Chapter 7 Quiz: Aggregation and Grouping

DataField.Dev

Chapter 7 Quiz: Aggregation and Grouping

Test your understanding of Chapter 7. Attempt all questions from memory before revealing the answers. The act of retrieval — even when you get it wrong — strengthens learning more than re-reading.

Scoring Guide: - 22-25 correct: Excellent — you have strong command of aggregation and grouping - 17-21 correct: Good — review the sections where you missed questions - 12-16 correct: Fair — re-read the chapter with the quiz questions in mind - Below 12: Re-read the chapter carefully, then retake this quiz in 48 hours

Multiple Choice Questions

Question 1

What does COUNT(*) count?

A) Non-NULL values in the first column B) Distinct values in the result set C) All rows, regardless of NULL values D) Only rows where no column is NULL

Answer

**C) All rows, regardless of NULL values** COUNT(*) counts rows. It does not examine any column and is completely unaffected by NULLs. If the table has 35 rows, COUNT(*) returns 35 even if every column in every row is NULL.

Question 2

A column contains these values: 10, 20, NULL, 30, NULL. What does AVG(column) return?

A) 12 (60 / 5) B) 20 (60 / 3) C) NULL D) 0

Answer

**B) 20 (60 / 3)** AVG ignores NULLs. It computes SUM(non-null values) / COUNT(non-null values) = (10 + 20 + 30) / 3 = 20. The two NULL rows are excluded from both the numerator and the denominator.

Question 3

What does SUM return when applied to a column where every value is NULL (or the result set is empty)?

A) 0 B) NULL C) An error D) -1

Answer

**B) NULL** SUM over an empty set or a set of all NULLs returns NULL, not zero.
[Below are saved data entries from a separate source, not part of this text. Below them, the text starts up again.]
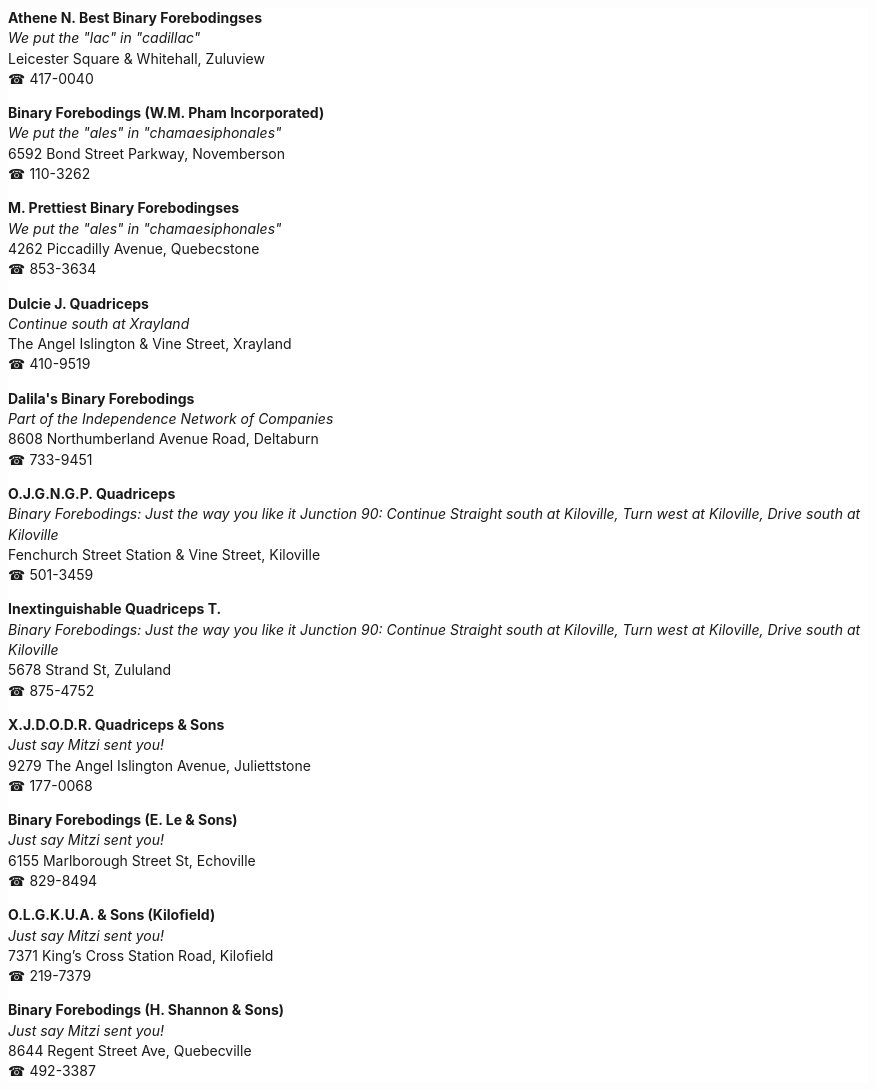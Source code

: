 **Athene N. Best Binary Forebodingses**  
_We put the "lac" in "cadillac"_  
Leicester Square & Whitehall, Zuluview  
☎ 417-0040

**Binary Forebodings (W.M. Pham Incorporated)**  
_We put the "ales" in "chamaesiphonales"_  
6592 Bond Street Parkway, Novemberson  
☎ 110-3262

**M. Prettiest Binary Forebodingses**  
_We put the "ales" in "chamaesiphonales"_  
4262 Piccadilly Avenue, Quebecstone  
☎ 853-3634

**Dulcie J. Quadriceps**  
_Continue south at Xrayland_  
The Angel Islington & Vine Street, Xrayland  
☎ 410-9519

**Dalila's Binary Forebodings**  
_Part of the Independence Network of Companies_  
8608 Northumberland Avenue Road, Deltaburn  
☎ 733-9451

**O.J.G.N.G.P. Quadriceps**  
_Binary Forebodings: Just the way you like it 
Junction 90: Continue Straight south at Kiloville, Turn west at Kiloville, Drive south at Kiloville_  
Fenchurch Street Station & Vine Street, Kiloville  
☎ 501-3459

**Inextinguishable Quadriceps T.**  
_Binary Forebodings: Just the way you like it 
Junction 90: Continue Straight south at Kiloville, Turn west at Kiloville, Drive south at Kiloville_  
5678 Strand St, Zululand  
☎ 875-4752

**X.J.D.O.D.R. Quadriceps & Sons**  
_Just say Mitzi sent you!_  
9279 The Angel Islington Avenue, Juliettstone  
☎ 177-0068

**Binary Forebodings (E. Le & Sons)**  
_Just say Mitzi sent you!_  
6155 Marlborough Street St, Echoville  
☎ 829-8494

**O.L.G.K.U.A. & Sons (Kilofield)**  
_Just say Mitzi sent you!_  
7371 King’s Cross Station Road, Kilofield  
☎ 219-7379

**Binary Forebodings (H. Shannon & Sons)**  
_Just say Mitzi sent you!_  
8644 Regent Street Ave, Quebecville  
☎ 492-3387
This is why defensive coding uses COALESCE(SUM(column), 0) when the result might be used in arithmetic or displayed to users.

Question 4

Which of the following is a valid SELECT list when GROUP BY BRANCH_ID is specified?

A) SELECT BRANCH_ID, ACCOUNT_NUMBER, COUNT() B) SELECT BRANCH_ID, MAX(ACCOUNT_NUMBER), COUNT() C) SELECT ACCOUNT_NUMBER, COUNT(*) D) SELECT BRANCH_ID, ACCOUNT_NUMBER

Answer

**B) SELECT BRANCH_ID, MAX(ACCOUNT_NUMBER), COUNT(*)** Every column in the SELECT list must either appear in the GROUP BY clause or be inside an aggregate function. BRANCH_ID is in GROUP BY, MAX(ACCOUNT_NUMBER) is an aggregate, and COUNT(*) is an aggregate. Option A fails because ACCOUNT_NUMBER is neither grouped nor aggregated. Option C fails for the same reason. Option D has no aggregates at all, and ACCOUNT_NUMBER is not in GROUP BY.

Question 5

Where should you place a filter that tests an aggregate value, such as SUM(BALANCE) > 100000?

A) WHERE clause B) HAVING clause C) ON clause D) Either WHERE or HAVING

Answer

**B) HAVING clause** Aggregate conditions must go in HAVING because WHERE is evaluated before groups are formed and aggregates are computed. Placing SUM(BALANCE) > 100000 in WHERE causes a syntax error.

Question 6

You want to filter rows where BRANCH_ID = 1 before grouping. Where should this condition go?

A) HAVING clause only B) WHERE clause only C) Either WHERE or HAVING (same result) D) WHERE clause (preferred for performance)

Answer

**D) WHERE clause (preferred for performance)** BRANCH_ID is not an aggregate, so the filter works in both WHERE and HAVING and produces the same result. However, WHERE is preferred because it reduces the number of rows entering the GROUP BY operation, making the query more efficient.

Question 7

In the logical order of SQL evaluation, which step comes first?

A) HAVING B) GROUP BY C) WHERE D) SELECT

Answer

**C) WHERE** The logical order is: FROM -> JOIN/ON -> WHERE -> GROUP BY -> HAVING -> SELECT -> ORDER BY -> FETCH FIRST. WHERE is evaluated before GROUP BY and HAVING.

Question 8

What does GROUPING SETS ((a, b), (a), ()) produce?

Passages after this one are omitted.